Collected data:
───

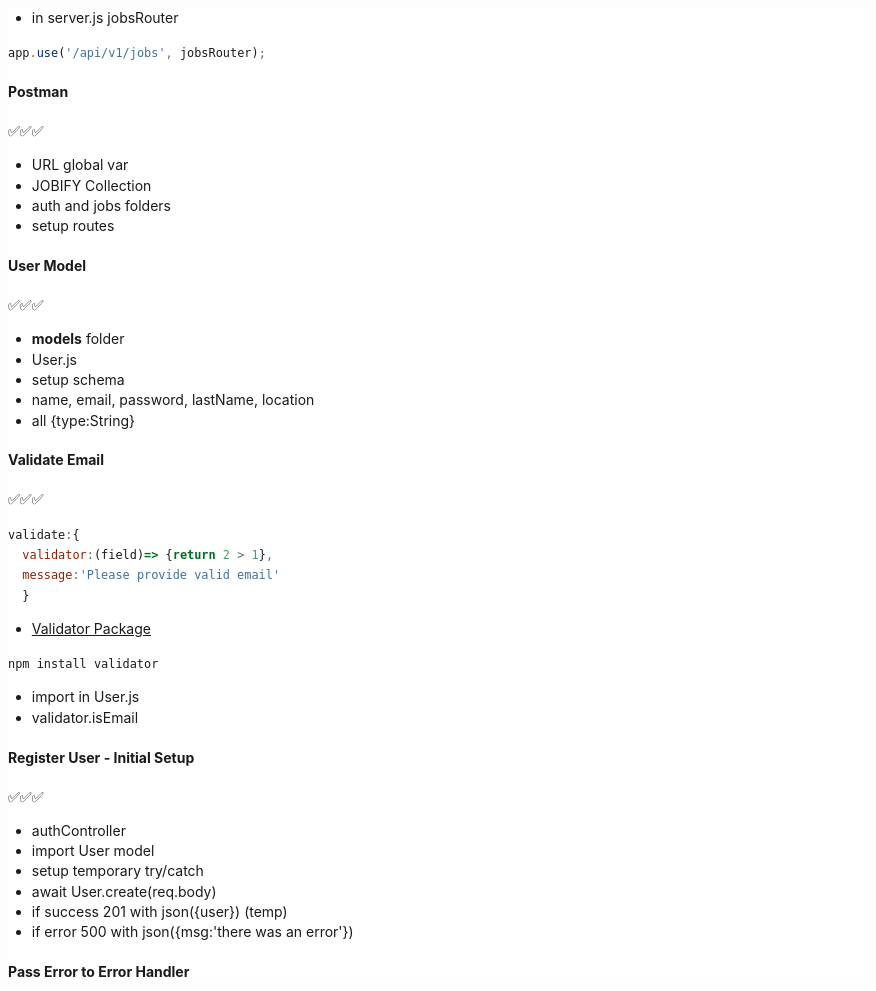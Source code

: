 -  in server.js jobsRouter

```js
app.use('/api/v1/jobs', jobsRouter);
```

#### Postman

✅✅✅

-  URL global var
-  JOBIFY Collection
-  auth and jobs folders
-  setup routes

#### User Model

✅✅✅

-  <b>models</b> folder
-  User.js
-  setup schema
-  name, email, password, lastName, location
-  all {type:String}

#### Validate Email

✅✅✅

```js
validate:{
  validator:(field)=> {return 2 > 1},
  message:'Please provide valid email'
  }
```

-  [Validator Package](https://www.npmjs.com/package/validator)

```sh
npm install validator
```

-  import in User.js
-  validator.isEmail

#### Register User - Initial Setup

✅✅✅

-  authController
-  import User model
-  setup temporary try/catch
-  await User.create(req.body)
-  if success 201 with json({user}) (temp)
-  if error 500 with json({msg:'there was an error'})

#### Pass Error to Error Handler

───

Task statement: Search the entries above for "with". Return every line that has it.

Written reply:
-  if success 201 with json({user}) (temp)
-  if error 500 with json({msg:'there was an error'})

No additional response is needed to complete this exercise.